SUBJECT: Ph.D. Dissertation Defense
   
BY: Taiee Liang
   
TIME: Tuesday, March 7, 2017, 1:00 p.m.
   
PLACE: Boggs, 3-28
   
TITLE: Characterization of Ionizing Radiation Generated from High-Intensity Laser Interactions with Matter
   
COMMITTEE: Dr. Nolan Hertel, Chair (NRE)
Dr. Chaitanya S. Deo (NRE)
Dr. Anna Erickson (NRE)
Dr. C. K. Chris Wang (NRE)
Dr. Sayed H. Rokni (SLAC National Accelerator Laboratory)
 

SUMMARY

An increasing number of facilities around the world continue to install and upgrade high-powered multi-terawatt and petawatt lasers. Experimenters can focus these laser beams in vacuum to high intensities in excess of 10$^{17}$ W cm$^{-2}$ onto target material to study matter under extreme conditions. The interaction of a high-intensity laser beam with matter creates a plasma, and additional interaction of the laser pulse with the plasma can generate an ionizing radiation hazard for personnel working on or near these facilities, especially in the absence of sufficient shielding and other radiological controls. The relation between the laser-plasma interaction and the generated ionizing radiation yields are crucial in developing radiological controls. The particle-in-cell (PIC) method plasma code EPOCH can simulate the laser-plasma interaction and characterize key parameters of the electron source term: energy distribution, angular distribution, and laser-to-electron energy conversion efficiency. The Monte Carlo radiation transport code FLUKA can utilize EPOCH’s electron source term to calculate both the photon dose generated at various angles and the transmission factors of common shielding materials.
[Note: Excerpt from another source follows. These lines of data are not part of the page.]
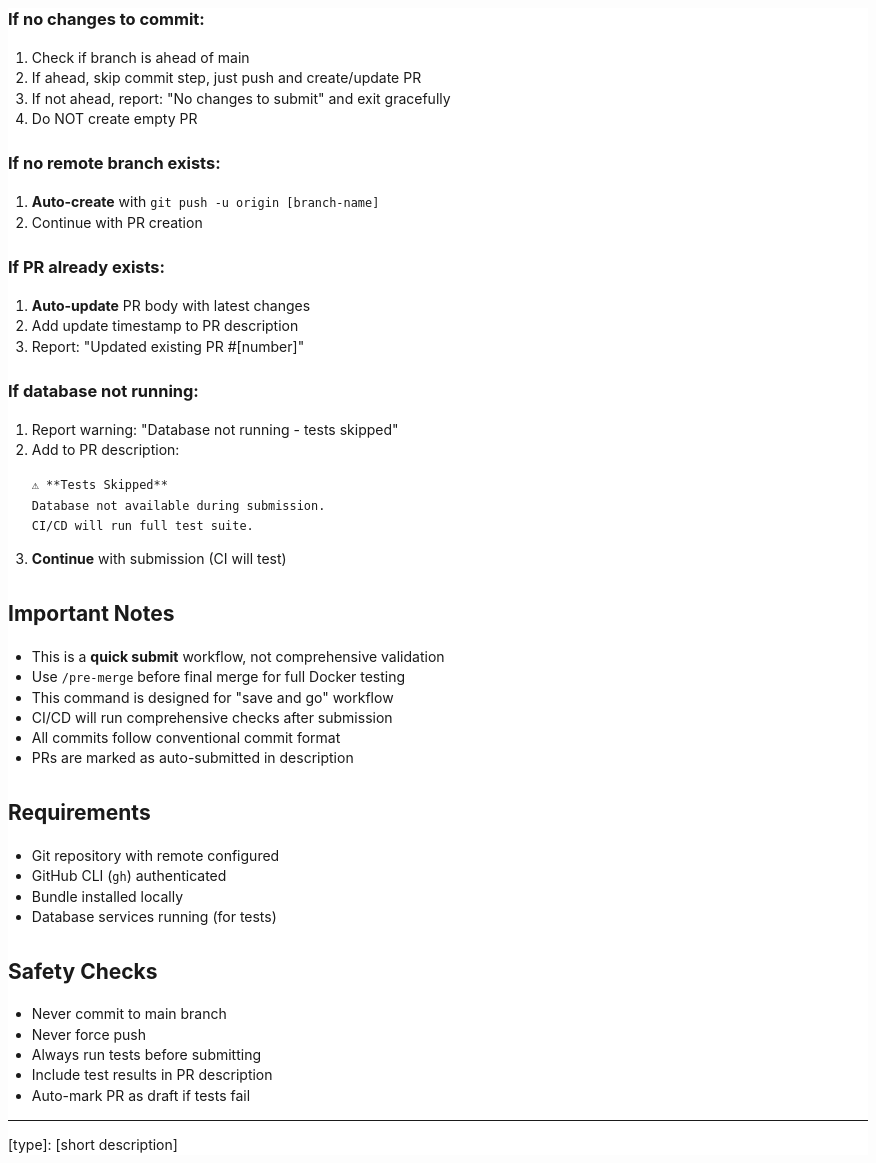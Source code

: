 ### If no changes to commit:
1. Check if branch is ahead of main
2. If ahead, skip commit step, just push and create/update PR
3. If not ahead, report: "No changes to submit" and exit gracefully
4. Do NOT create empty PR

### If no remote branch exists:
1. **Auto-create** with `git push -u origin [branch-name]`
2. Continue with PR creation

### If PR already exists:
1. **Auto-update** PR body with latest changes
2. Add update timestamp to PR description
3. Report: "Updated existing PR #[number]"

### If database not running:
1. Report warning: "Database not running - tests skipped"
2. Add to PR description:
   ```
   ⚠️ **Tests Skipped**
   Database not available during submission.
   CI/CD will run full test suite.
   ```
3. **Continue** with submission (CI will test)

## Important Notes

- This is a **quick submit** workflow, not comprehensive validation
- Use `/pre-merge` before final merge for full Docker testing
- This command is designed for "save and go" workflow
- CI/CD will run comprehensive checks after submission
- All commits follow conventional commit format
- PRs are marked as auto-submitted in description

## Requirements

- Git repository with remote configured
- GitHub CLI (`gh`) authenticated
- Bundle installed locally
- Database services running (for tests)

## Safety Checks

- Never commit to main branch
- Never force push
- Always run tests before submitting
- Include test results in PR description
- Auto-mark PR as draft if tests fail

---


[type]: [short description]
A systematic study was performed to develop a bremsstrahlung photon source term as a function of laser intensity by coupling EPOCH and FLUKA. Comparison with measurement data are also made to confirm the bremsstrahlung source term. This bremsstrahlung source term will be used for performing hazard analysis and developing radiological controls for high-intensity laser facilities around the world.